Affected functions: create_cat_var(), create_con_var(), create_date_var(), create_wide_survival_data(), create_mock_data()

Deprecated: prop_garbage parameter in create_wide_survival_data(). Use garbage parameters in metadata instead:

# Old way (no longer supported)
surv <- create_wide_survival_data(..., prop_garbage = 0.03)

# New way
vars_with_garbage <- add_garbage(variables, "death_date",
  garbage_high_prop = 0.03, garbage_high_range = "[2025-01-01, 2099-12-31]")
surv <- create_wide_survival_data(..., variables = vars_with_garbage)

New features

Unified garbage generation across all variable types (categorical, continuous, date, survival):

  • garbage_low_prop + garbage_low_range for values below valid range
  • garbage_high_prop + garbage_high_range for values above valid range
  • New helper function add_garbage() for easy garbage specification
  • Categorical garbage now supported (treats codes as ordinal to generate out-of-range values)
# Add garbage to any variable type
vars_with_garbage <- add_garbage(variables, "smoking",
  garbage_low_prop = 0.02, garbage_low_range = "[-2, 0]")

# Pipe-friendly
vars_with_garbage <- variables %>%
  add_garbage("age", garbage_high_prop = 0.03, garbage_high_range = "[150, 200]") %>%
  add_garbage("smoking", garbage_low_prop = 0.02, garbage_low_range = "[-2, 0]")

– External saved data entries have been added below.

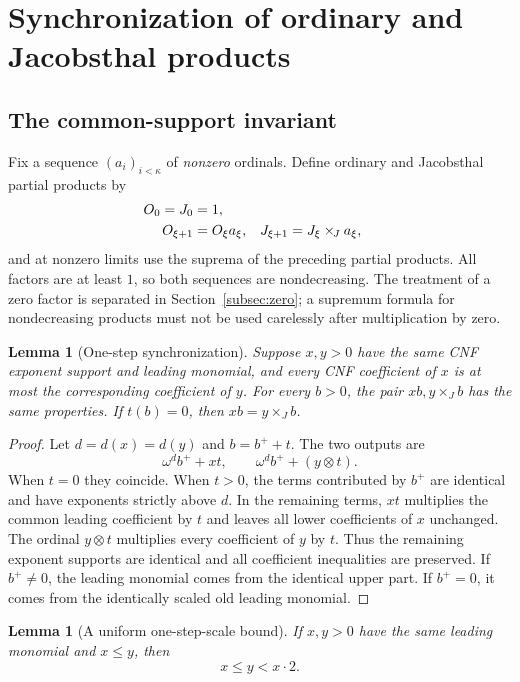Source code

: \documentclass[11pt,letterpaper]{article}
\newtheorem{lemma}[theorem]{Lemma}
\theoremstyle{definition}
\theoremstyle{remark}
\newcommand{\J}{\mathbin{\times_{\!J}}}
\begin{document}
\section{Synchronization of ordinary and Jacobsthal products}\label{sec:sync}

\subsection{The common-support invariant}

Fix a sequence $(a_i)_{i<\kappa}$ of \emph{nonzero} ordinals. Define
ordinary and Jacobsthal partial products by
\begin{align}\label{eq:partial-products}
 O_0=J_0&=1,\notag\\
 O_{\xi+1}&=O_\xi a_\xi,&
 J_{\xi+1}&=J_\xi\J a_\xi,
\end{align}
and at nonzero limits use the suprema of the preceding partial products.
All factors are at least $1$, so both sequences are nondecreasing.
The treatment of a zero factor is separated in
Section~\ref{subsec:zero}; a supremum formula for nondecreasing products
must not be used carelessly after multiplication by zero.

\begin{lemma}[One-step synchronization]\label{lem:one-step}
Suppose $x,y>0$ have the same CNF exponent support and leading monomial,
and every CNF coefficient of $x$ is at most the corresponding coefficient
of $y$. For every $b>0$, the pair $xb,y\J b$ has the same properties.
If $t(b)=0$, then $xb=y\J b$.
\end{lemma}

\begin{proof}
Let $d=d(x)=d(y)$ and $b=b^++t$. The two outputs are
\[
 \omega^d b^++xt,
 \qquad
 \omega^d b^++(y\otimes t).
\]
When $t=0$ they coincide. When $t>0$, the terms contributed by $b^+$
are identical and have exponents strictly above $d$. In the remaining
terms, $xt$ multiplies the common leading coefficient by $t$ and leaves
all lower coefficients of $x$ unchanged. The ordinal $y\otimes t$
multiplies every coefficient of $y$ by $t$. Thus the remaining exponent
supports are identical and all coefficient inequalities are preserved.
If $b^+\neq0$, the leading monomial comes from the identical upper part.
If $b^+=0$, it comes from the identically scaled old leading monomial.
\end{proof}

\begin{lemma}[A uniform one-step-scale bound]\label{lem:factor-two}
If $x,y>0$ have the same leading monomial and $x\leq y$, then
\[
 x\leq y<x\cdot2.
\]
\end{lemma}
\end{document}
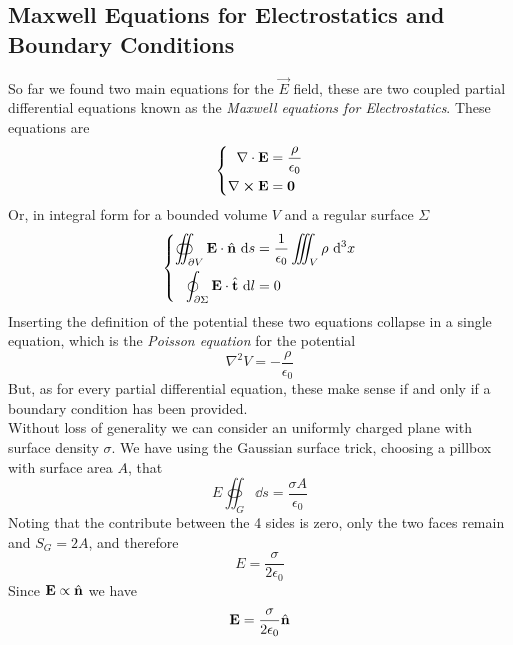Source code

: \documentclass[../electromagnetism]{subfiles}
\begin{document}
\subsection{Maxwell Equations for Electrostatics and Boundary Conditions}
So far we found two main equations for the $\vec{E}$ field, these are two coupled partial differential equations known as the \textit{Maxwell equations for Electrostatics}. These equations are
\begin{equation}
	\left\{ \begin{aligned}
			\nabla\cdot\mathbf{E}&=\frac{\rho}{\epsilon_0}\\
			\nabla\cross\mathbf{E}&=\mathbf{0}
	\end{aligned}\right.
	\label{eq:maxwes}
\end{equation}
Or, in integral form for a bounded volume $V$ and a regular surface $\Sigma$
\begin{equation}
	\left\{ \begin{aligned}
			\oiint_{\partial V}\mathbf{E}\cdot\hat{\mathbf{n}}\ \mathrm{d} s&=\frac{1}{\epsilon_0}\iiint_V\rho\ \mathrm{d}^3x\\
			\oint_{\partial\Sigma} \mathbf{E}\cdot\hat{\mathbf{t}}\ \mathrm{d} l&=0
	\end{aligned}\right.
	\label{eq:maxwesint}
\end{equation}
Inserting the definition of the potential these two equations collapse in a single equation, which is the \textit{Poisson equation} for the potential
\begin{equation}
	\nabla^2V=-\frac{\rho}{\epsilon_0}
	\label{eq:poissoneq}
\end{equation}
But, as for every partial differential equation, these make sense if and only if a boundary condition has been provided.\\
Without loss of generality we can consider an uniformly charged plane with surface density $\sigma$. We have using the Gaussian surface trick, choosing a pillbox with surface area $A$, that
\begin{equation*}
	E\oiint_G\dd s=\frac{\sigma A}{\epsilon_0}
\end{equation*}
Noting that the contribute between the 4 sides is zero, only the two faces remain and $S_G=2A$, and therefore
\begin{equation}
	E=\frac{\sigma}{2\epsilon_0}
	\label{eq:efieldplane}
\end{equation}
Since $\mathbf{E}\propto\hat{\mathbf{n}}$ we have
\begin{equation}
	\mathbf{E}=\frac{\sigma}{2\epsilon_0}\hat{\mathbf{n}}
	\label{eq:efieldplanevec}
\end{equation}
\end{document}
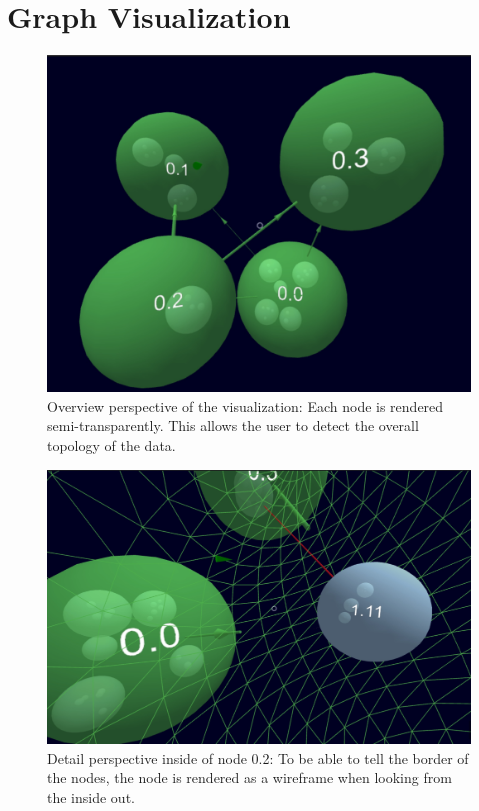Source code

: \section{Graph Visualization}
\label{chap:ps-graphRepresentation}
\begin{figure}[!htb]
    \centering
    \includegraphics[width=1\textwidth]{graphics/screenshotNesting.jpg}
    \caption[Screenshot of the visualization.]{Overview perspective of the visualization: Each node is rendered semi-transparently. This allows the user to detect the overall topology of the data.}
    \label{fig:ps_nestedLayout}
\end{figure}
\begin{figure}[!htb]
    \centering
    \includegraphics[width=1\textwidth]{graphics/screenshotNestingAndWireframe.jpg}
    \caption[Screenshot of the visualization.]{Detail perspective inside of node 0.2: To be able to tell the border of the nodes, the node is rendered as a wireframe when looking from the inside out.}
    \label{fig:ps_wireframe}
\end{figure}
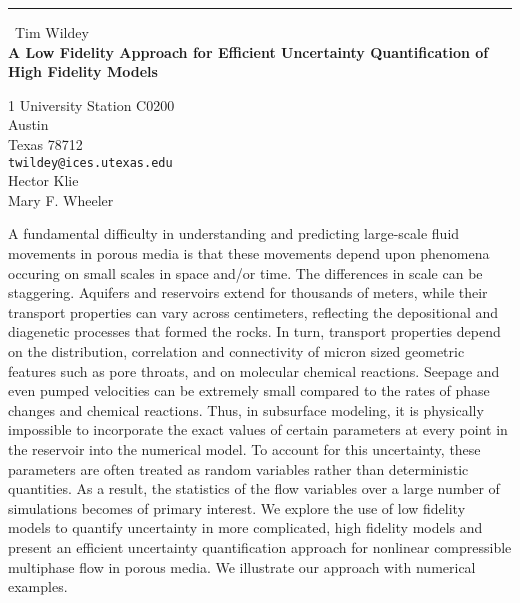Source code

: \documentclass{report}
\begin{document}
\begin{center}
\rule{6in}{1pt} \
{\large Tim Wildey \\
{\bf A Low Fidelity Approach for Efficient Uncertainty Quantification of High Fidelity Models}}

1 University Station C0200 \\ Austin \\ Texas 78712
\\
{\tt twildey@ices.utexas.edu}\\
Hector Klie\\
Mary F. Wheeler\end{center}

A fundamental difficulty in understanding and predicting large-scale
fluid movements in porous media is that these movements depend upon
phenomena occuring on small scales in space and/or time. The differences
in scale can be staggering. Aquifers and reservoirs extend for thousands
of meters, while their transport properties can vary across centimeters,
reflecting the depositional and diagenetic processes that formed the
rocks. In turn, transport properties depend on the distribution,
correlation and connectivity of micron sized geometric features such as
pore throats, and on molecular chemical reactions. Seepage and even
pumped velocities can be extremely small compared to the rates of phase
changes and chemical reactions. Thus, in subsurface modeling, it is
physically impossible to incorporate the exact values of certain
parameters at every point in the reservoir into the numerical model. To
account for this uncertainty, these parameters are often treated as
random variables rather than deterministic quantities. As a result, the
statistics of the flow variables over a large number of simulations
becomes of primary interest. We explore the use of low fidelity models to
quantify uncertainty in more complicated, high fidelity models and
present an efficient uncertainty quantification approach for nonlinear
compressible multiphase flow in porous media. We illustrate our approach
with numerical examples.
\end{document}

Derived variable identification:

Bug fixes

  • Fixed categorical garbage factor level bug - garbage values were being converted to NA during factor creation
  • Fixed recEnd column requirement - now optional for simple configurations
  • Fixed derived variable generation in create_mock_data() - derived variables now correctly excluded

Documentation

Restructured using Divio framework:

  • Removed 6 vignettes (cchs-example, chms-example, demport-example, dates, schema-change-dates, tutorial-config-files)
  • Added 2 new vignettes (tutorial-categorical-continuous, tutorial-survival-data)
  • Massively expanded reference-config (2,028 lines of comprehensive metadata schema documentation)
  • All vignettes updated to v0.3.0 API
  • All examples now use inst/extdata/minimal-example/ only

Final structure (9 vignettes):

  • Tutorials (6): getting-started, tutorial-categorical-continuous, tutorial-dates, tutorial-survival-data, tutorial-missing-data, tutorial-garbage-data
  • How-to guides (1): for-recodeflow-users
  • Explanation (1): advanced-topics
  • Reference (1): reference-config

Metadata simplification:

  • Removed inst/extdata/cchs/, inst/extdata/chms/, inst/extdata/demport/
  • Only inst/extdata/minimal-example/ remains as canonical reference

Migration guide

Update function calls:

  1. Pass variable name as string (not pre-filtered row)
  2. Pass full metadata data frames (not subsets)
  3. Add databaseStart parameter
  4. Remove manual filtering

Update garbage specification:

  1. Remove prop_garbage from create_wide_survival_data() calls
  2. Add garbage to metadata using add_garbage() helper

MockData 0.2.0

Major changes

New configuration format (v0.2)

  • Breaking change: New configuration schema with uid/uid_detail system
  • Replaces v0.1 cat/catLabel columns with unified metadata structure
  • Adds rType field for explicit R type coercion (factor, integer, double, Date)
  • Adds proportion field for direct distribution control
  • Adds date-specific fields: date_start, date_end, distribution

Backward compatibility: v0.1 format still supported via dual interface. Both formats work side-by-side.

Date variable generation

  • New create_date_var() function for date variables
  • Multiple distribution options: uniform, gompertz, exponential
  • Support for survival analysis patterns
  • SAS date format parsing
  • Three source formats: analysis (R Date), csv (ISO strings), sas (numeric)

Survival analysis support

  • New create_wide_survival_data() function for cohort studies
  • Generates paired entry and event dates with guaranteed temporal ordering
  • Supports censoring and multiple event distributions
  • Note: Must be called manually (not compatible with create_mock_data() batch generation)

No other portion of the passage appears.